- _Material for this exercise_:
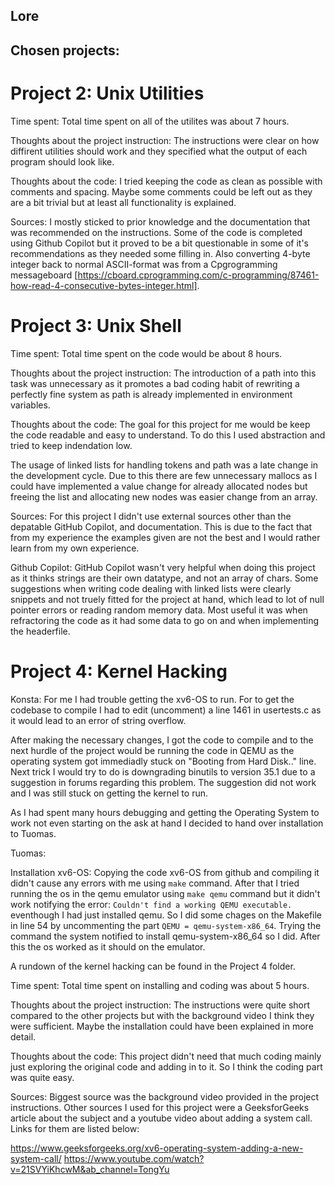## Lore

## Chosen projects:
# Project 2: Unix Utilities

Time spent:
Total time spent on all of the utilites was about 7 hours.

Thoughts about the project instruction:
The instructions were clear on how diffirent utilities should work and they specified what the output of each program should look like.

Thoughts about the code:
I tried keeping the code as clean as possible with comments and spacing. Maybe some comments could be left out as they are a bit trivial but at least all functionality is explained.

Sources:
I mostly sticked to prior knowledge and the documentation that was recommended on the instructions. Some of the code is completed using Github Copilot but it proved to be a bit questionable in some of it's recommendations as they needed some filling in. Also converting 4-byte integer back to normal ASCII-format was from a Cpgrogramming messageboard [https://cboard.cprogramming.com/c-programming/87461-how-read-4-consecutive-bytes-integer.html].

# Project 3: Unix Shell

Time spent:
Total time spent on the code would be about 8 hours.

Thoughts about the project instruction:
The introduction of a path into this task was unnecessary as it promotes a bad coding habit of rewriting a perfectly fine system as path is already implemented in environment variables. 

Thoughts about the code:
The goal for this project for me would be keep the code readable and easy to understand. To do this I used abstraction and tried to keep indendation low.

The usage of linked lists for handling tokens and path was a late change in the development cycle. Due to this there are few unnecessary mallocs as I could have implemented a value change for already allocated nodes but freeing the list and allocating new nodes was easier change from an array.

Sources:
For this project I didn't use external sources other than the depatable GitHub Copilot, and documentation. This is due to the fact that from my experience the examples given are not the best and I would rather learn from my own experience. 

Github Copilot:
GitHub Copilot wasn't very helpful when doing this project as it thinks strings are their own datatype, and not an array of chars. Some suggestions when writing code dealing with linked lists were clearly snippets and not truely fitted for the project at hand, which lead to lot of null pointer errors or reading random memory data. Most useful it was when refractoring the code as it had some data to go on and when implementing the headerfile. 


# Project 4: Kernel Hacking

Konsta:
For me I had trouble getting the xv6-OS to run. For to get the codebase to compile I had to edit (uncomment) a line 1461 in usertests.c as it would lead to an error of string overflow.

After making the necessary changes, I got the code to compile and to the next hurdle of the project would be running the code in QEMU as the operating system got immediadly stuck on "Booting from Hard Disk.." line. Next trick I would try to do is downgrading binutils to version 35.1 due to a suggestion in forums regarding this problem. The suggestion did not work and I was still stuck on getting the kernel to run. 

As I had spent many hours debugging and getting the Operating System to work not even starting on the ask at hand I decided to hand over installation to Tuomas.

Tuomas:

Installation xv6-OS:
Copying the code xv6-OS from github and compiling it didn't cause any errors with me using `make` command. After that I tried running the os in the qemu emulator using `make qemu` command but it didn't work notifying the error: `Couldn't find a working QEMU executable.` eventhough I had just installed qemu. So I did some chages on the Makefile in line 54 by uncommenting the part `QEMU = qemu-system-x86_64`. Trying the command the system notified to install qemu-system-x86_64 so I did. After this the os worked as it should on the emulator.

A rundown of the kernel hacking can be found in the Project 4 folder.

Time spent:
Total time spent on installing and coding was about 5 hours.

Thoughts about the project instruction:
The instructions were quite short compared to the other projects but with the background video I think they were sufficient. Maybe the installation could have been explained in more detail.

Thoughts about the code:
This project didn't need that much coding mainly just exploring the original code and adding in to it. So I think the coding part was quite easy.

Sources:
Biggest source was the background video provided in the project instructions. Other sources I used for this project were a GeeksforGeeks article about the subject and a youtube video about adding a system call. Links for them are listed below:

https://www.geeksforgeeks.org/xv6-operating-system-adding-a-new-system-call/
https://www.youtube.com/watch?v=21SVYiKhcwM&ab_channel=TongYu
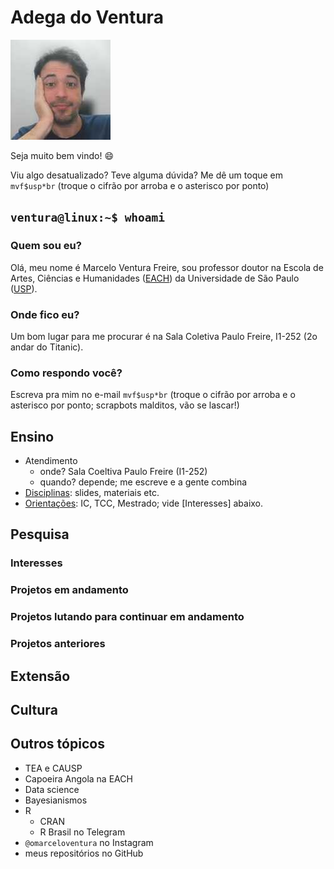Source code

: # Adega do Ventura

![Seja bem vindo! 😄](4x4-marcelo.jpeg)

Seja muito bem vindo! 😄

Viu algo desatualizado? Teve alguma dúvida? Me dê um toque em `mvf$usp*br` (troque o cifrão por arroba e o asterisco por ponto)

## `ventura@linux:~$ whoami`

### Quem sou eu?

Olá, meu nome é Marcelo Ventura Freire, sou professor doutor na Escola de Artes, Ciências e Humanidades ([EACH](www.each.usp.br)) da Universidade de São Paulo ([USP](www.usp.br)).

### Onde fico eu?

Um bom lugar para me procurar é na Sala Coletiva Paulo Freire, I1-252 (2o andar do Titanic).

### Como respondo você?

Escreva pra mim no e-mail `mvf$usp*br` (troque o cifrão por arroba e o asterisco por ponto; scrapbots malditos, vão se lascar!)

## Ensino

-   Atendimento
    -   onde? Sala Coeltiva Paulo Freire (I1-252)
    -   quando? depende; me escreve e a gente combina
-   [Disciplinas](disciplinas.md): slides, materiais etc.
-   [Orientações](orientações.md): IC, TCC, Mestrado; vide [Interesses] abaixo.

## Pesquisa

### Interesses

### Projetos em andamento

### Projetos lutando para continuar em andamento

### Projetos anteriores

## Extensão

## Cultura

<!-- ## Inovação -->

## Outros tópicos

-   TEA e CAUSP
-   Capoeira Angola na EACH
-   Data science
-   Bayesianismos
-   R
    -   CRAN
    -   R Brasil no Telegram
-   `@omarceloventura` no Instagram
-   meus repositórios no GitHub
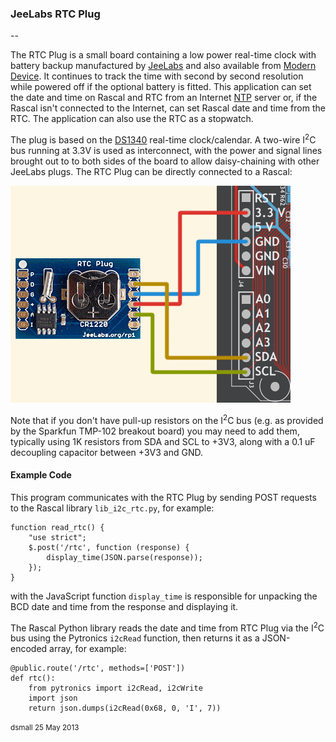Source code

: ### JeeLabs RTC Plug  ###

--

The RTC Plug is a small board containing a low power real-time clock with battery backup
manufactured by [JeeLabs][jl] and also available from [Modern Device][md]. It continues 
to track the time with second by second resolution while powered off if the optional battery is fitted.
This application can set the date and time on Rascal and RTC from an Internet [NTP][ntp] server
or, if the Rascal isn't connected to the Internet, can set Rascal date and time from the RTC.
The application can also use the RTC as a stopwatch.

The plug is based on the [DS1340][ds1340] real-time clock/calendar.
A two-wire I<sup>2</sup>C bus running at 3.3V is used as interconnect, with the power and signal
lines brought out to to both sides of the board to allow daisy-chaining with other JeeLabs plugs.
The RTC Plug can be directly connected to a Rascal:

![Diagram](/static/images/docs/RTCPlug-Rascal.png)

Note that if you don't have pull-up resistors on the I<sup>2</sup>C bus
(e.g. as provided by the Sparkfun TMP-102 breakout board) you may need to add them, typically
using 1K resistors from SDA and SCL to +3V3, along with a 0.1 uF decoupling capacitor between +3V3 and GND.

#### Example Code ####

This program communicates with the RTC Plug by sending POST requests to the Rascal library `lib_i2c_rtc.py`,
for example:

    function read_rtc() {
        "use strict";
        $.post('/rtc', function (response) {
            display_time(JSON.parse(response));
        });
    }

with the JavaScript function `display_time` is responsible for unpacking the BCD date and time from the response and displaying it.

The Rascal Python library reads the date and time from RTC Plug via the I<sup>2</sup>C bus using the Pytronics `i2cRead` function, then returns it as a JSON-encoded array, for example:

    @public.route('/rtc', methods=['POST'])
    def rtc():
        from pytronics import i2cRead, i2cWrite
        import json
        return json.dumps(i2cRead(0x68, 0, 'I', 7))

<small>dsmall 25 May 2013</small>

[jl]: http://jeelabs.com/products/rtc-plug
[md]: http://shop.moderndevice.com/products/jeelabs-rtc-plug
[ntp]: http://www.pool.ntp.org/en/
[ds1340]: http://datasheets.maximintegrated.com/en/ds/DS1340-DS1340C.pdf

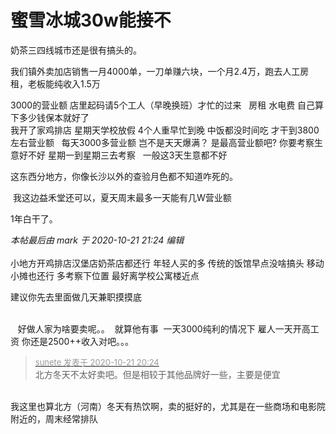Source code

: # 蜜雪冰城30w能接不


奶茶三四线城市还是很有搞头的。

我们镇外卖加店销售一月4000单，一刀单赚六块，一个月2.4万，跑去人工房租，老板能纯收入1.5万

3000的营业额 店里起码请5个工人（早晚换班）才忙的过来&nbsp; &nbsp;房租 水电费 自己算下多少钱保本就好了 <br />
我开了家鸡排店 星期天学校放假 4个人重早忙到晚 中饭都没时间吃 才干到3800左右营业额&nbsp; &nbsp;每天3000多营业额 岂不是天天爆满？ 是最高营业额吧? 你要考察生意好不好 星期一到星期三去考察&nbsp; &nbsp;一般这3天生意都不好 <br />


这东西分地方，你像长沙以外的查验月色都不知道咋死的。

<img src="static/image/smiley/default/lol.gif" smilieid="12" border="0" alt="" /> 我这边益禾堂还可以，夏天周末最多一天能有几W营业额

1年白干了。

<i class="pstatus"> 本帖最后由 mark 于 2020-10-21 21:24 编辑 </i><br />
<br />
小地方开鸡排店汉堡店奶茶店都还行 年轻人买的多 传统的饭馆早点没啥搞头 移动小摊也还行 多考察下位置 最好离学校公寓楼近点

建议你先去里面做几天兼职摸摸底<br />
<br />
<img id="aimg_VtdII" onclick="zoom(this, this.src, 0, 0, 0)" class="zoom" src="https://imgurl.mxdreamx.com/2020/10/20/TOIMG3555c1020074632N.png" onmouseover="img_onmouseoverfunc(this)" onload="thumbImg(this)" border="0" alt="" /><img id="aimg_CDxJZ" onclick="zoom(this, this.src, 0, 0, 0)" class="zoom" src="https://cdn.jsdelivr.net/gh/hishis/forum-master/public/images/patch.gif" onmouseover="img_onmouseoverfunc(this)" onload="thumbImg(this)" border="0" alt="" />

&nbsp; &nbsp;好做人家为啥要卖呢。。&nbsp;&nbsp;就算他有事&nbsp;&nbsp;一天3000纯利的情况下 雇人一天开高工资 你还是2500++收入对吧。。。 

<div class="quote"><blockquote><font size="2"><a href="https://www.hostloc.com/forum.php?mod=redirect&amp;goto=findpost&amp;pid=9333161&amp;ptid=756920" target="_blank"><font color="#999999">sunete 发表于 2020-10-21 20:24</font></a></font><br />
北方冬天不太好卖吧。但是相较于其他品牌好一些，主要是便宜</blockquote></div><br />
我这里也算北方（河南）冬天有热饮啊，卖的挺好的，尤其是在一些商场和电影院附近的，周末经常排队
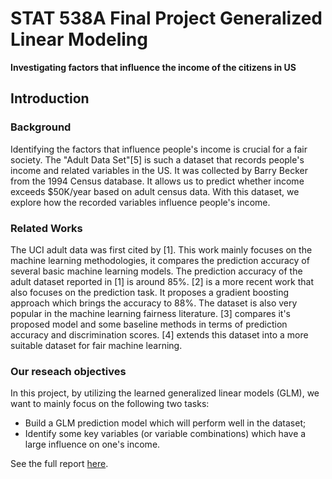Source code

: # STAT 538A Final Project Generalized Linear Modeling

**Investigating factors that influence the income of the citizens in US**

## Introduction

### Background

Identifying the factors that influence people's income is crucial for a fair society. The "Adult Data Set"[5] is such a dataset that records people's income and related variables in the US. It was collected by Barry Becker from the 1994 Census database. It allows us to predict whether income exceeds \$50K/year based on adult census data. With this dataset, we explore how the recorded variables influence people's income.

### Related Works

The UCI adult data was first cited by [1]. This work mainly focuses on the machine learning methodologies, it compares the prediction accuracy of several basic machine learning models. The prediction accuracy of the adult dataset reported in [1] is around 85%. [2] is a more recent work that also focuses on the prediction task. It proposes a gradient boosting approach which brings the accuracy to 88%. The dataset is also very popular in the machine learning fairness literature. [3] compares it's proposed model and some baseline methods in terms of prediction accuracy and discrimination scores. [4] extends this dataset into a more suitable dataset for fair machine learning. 


###  Our reseach objectives

In this project, by utilizing the learned generalized linear models (GLM), we want to mainly focus on the following two tasks:
* Build a GLM prediction model which will perform well in the dataset;
* Identify some key variables (or variable combinations) which have a large influence on one's income.

See the full report [here](https://github.com/trevorkwan/Generalized-Linear-Modeling-Project-STAT-538A/blob/main/final_report.ipynb).
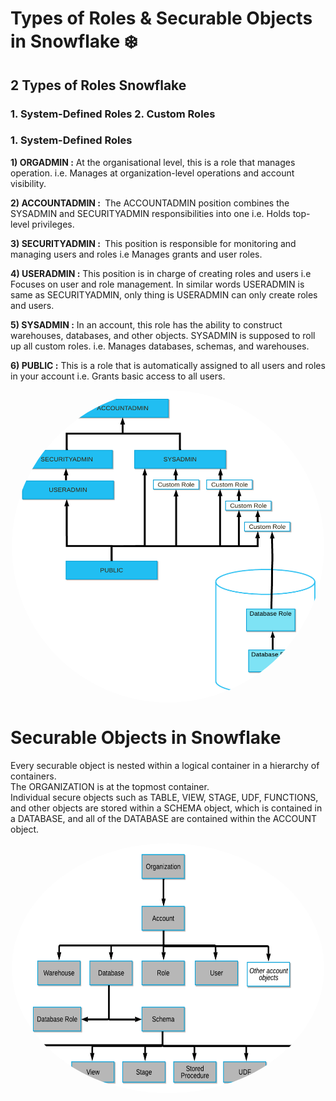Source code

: # Types of Roles & Securable Objects in Snowflake  ❄️

## 2 Types of Roles Snowflake 

### 1. System-Defined Roles     2. Custom Roles

### 1. System-Defined Roles

<b> 1) ORGADMIN :</b> At the organisational level, this is a role that manages operation. i.e. Manages at organization-level operations and account visibility.

<b> 2) ACCOUNTADMIN : </b> The ACCOUNTADMIN position combines the SYSADMIN and SECURITYADMIN responsibilities into one i.e. Holds top-level privileges.

<b> 3) SECURITYADMIN : </b> This position is responsible for monitoring and managing users and roles i.e Manages grants and user roles.

<b> 4) USERADMIN :</b> This position is in charge of creating roles and users i.e Focuses on user and role management.
In similar words USERADMIN is same as SECURITYADMIN, only thing is USERADMIN can only create roles and users.

<b> 5) SYSADMIN :</b> In an account, this role has the ability to construct warehouses, databases, and other objects. SYSADMIN is supposed to roll up all custom roles. i.e. Manages databases, schemas, and warehouses.

<b> 6) PUBLIC :</b> This is a role that is automatically assigned to all users and roles in your account i.e. Grants basic access to all users.

<div align="center">
<img align="center" alt="Snowflake" src="https://github.com/urja2001/Snowflake-Complete-Notes-HandsOn/blob/8410a1f983eef712c2ee6e9b24653760e25c5653/Chapter%2000%20-%20Architecture%20of%20%20Snowflake/pics/RBAC2.jpg" width="500" height="500" style="border-radius:50%">
</div>

# Securable Objects in Snowflake

Every securable object is nested within a logical container in a hierarchy of containers. <br>
The ORGANIZATION is at the topmost container.<br>
Individual secure objects such as TABLE, VIEW, STAGE, UDF, FUNCTIONS, and other objects are stored within a SCHEMA object, which is contained in a DATABASE, and all of the DATABASE are contained within the ACCOUNT object.<br>

<div align="center">
<img align="center" alt="Snowflake" src="https://github.com/urja2001/Snowflake-Complete-Notes-HandsOn/blob/5968fd74abd7acf8503602f3dbccce0a5ffd719b/Chapter%2000%20-%20Architecture%20of%20%20Snowflake/pics/RBAC3.jpg" width="500" height="400" style="border-radius:50%">
</div>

- _Problem requirements_: Restate word for word the lines of the data above that begin at the line with "### Como respondo você?" and end at the line with "The RTC Plug is", keeping both ends and dropping every picture.

- _Exercise solution_:
### Como respondo você?

Escreva pra mim no e-mail `mvf$usp*br` (troque o cifrão por arroba e o asterisco por ponto; scrapbots malditos, vão se lascar!)

## Ensino

-   Atendimento
    -   onde? Sala Coeltiva Paulo Freire (I1-252)
    -   quando? depende; me escreve e a gente combina
-   [Disciplinas](disciplinas.md): slides, materiais etc.
-   [Orientações](orientações.md): IC, TCC, Mestrado; vide [Interesses] abaixo.

## Pesquisa

### Interesses

### Projetos em andamento

### Projetos lutando para continuar em andamento

### Projetos anteriores

## Extensão

## Cultura

<!-- ## Inovação -->

## Outros tópicos

-   TEA e CAUSP
-   Capoeira Angola na EACH
-   Data science
-   Bayesianismos
-   R
    -   CRAN
    -   R Brasil no Telegram
-   `@omarceloventura` no Instagram
-   meus repositórios no GitHub
Source code

: ### JeeLabs RTC Plug  ###

--

The RTC Plug is a small board containing a low power real-time clock with battery backup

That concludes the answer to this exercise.